(RECORDS TO USE)
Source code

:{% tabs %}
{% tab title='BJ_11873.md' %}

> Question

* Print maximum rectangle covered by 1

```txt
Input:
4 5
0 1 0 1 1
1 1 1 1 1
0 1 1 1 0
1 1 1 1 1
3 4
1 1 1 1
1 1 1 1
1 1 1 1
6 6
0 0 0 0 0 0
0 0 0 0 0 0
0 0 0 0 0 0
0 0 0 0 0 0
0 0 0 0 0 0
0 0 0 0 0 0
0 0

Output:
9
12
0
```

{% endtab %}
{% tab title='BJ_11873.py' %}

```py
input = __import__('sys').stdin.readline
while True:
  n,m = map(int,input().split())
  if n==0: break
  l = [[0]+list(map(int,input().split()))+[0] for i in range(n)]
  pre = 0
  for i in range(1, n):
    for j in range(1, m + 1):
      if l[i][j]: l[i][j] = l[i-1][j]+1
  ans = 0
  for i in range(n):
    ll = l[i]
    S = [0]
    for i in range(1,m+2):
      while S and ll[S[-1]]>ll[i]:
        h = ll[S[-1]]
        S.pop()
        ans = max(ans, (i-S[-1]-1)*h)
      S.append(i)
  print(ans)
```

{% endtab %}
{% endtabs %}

(EXERCISE PROMPT) Exactly reproduce all of the entries.

(EXERCISE RESPONSE)
Source code

:{% tabs %}
{% tab title='BJ_11873.md' %}

> Question

* Print maximum rectangle covered by 1

```txt
Input:
4 5
0 1 0 1 1
1 1 1 1 1
0 1 1 1 0
1 1 1 1 1
3 4
1 1 1 1
1 1 1 1
1 1 1 1
6 6
0 0 0 0 0 0
0 0 0 0 0 0
0 0 0 0 0 0
0 0 0 0 0 0
0 0 0 0 0 0
0 0 0 0 0 0
0 0

Output:
9
12
0
```

{% endtab %}
{% tab title='BJ_11873.py' %}

```py
input = __import__('sys').stdin.readline
while True:
  n,m = map(int,input().split())
  if n==0: break
  l = [[0]+list(map(int,input().split()))+[0] for i in range(n)]
  pre = 0
  for i in range(1, n):
    for j in range(1, m + 1):
      if l[i][j]: l[i][j] = l[i-1][j]+1
  ans = 0
  for i in range(n):
    ll = l[i]
    S = [0]
    for i in range(1,m+2):
      while S and ll[S[-1]]>ll[i]:
        h = ll[S[-1]]
        S.pop()
        ans = max(ans, (i-S[-1]-1)*h)
      S.append(i)
  print(ans)
```

{% endtab %}
{% endtabs %}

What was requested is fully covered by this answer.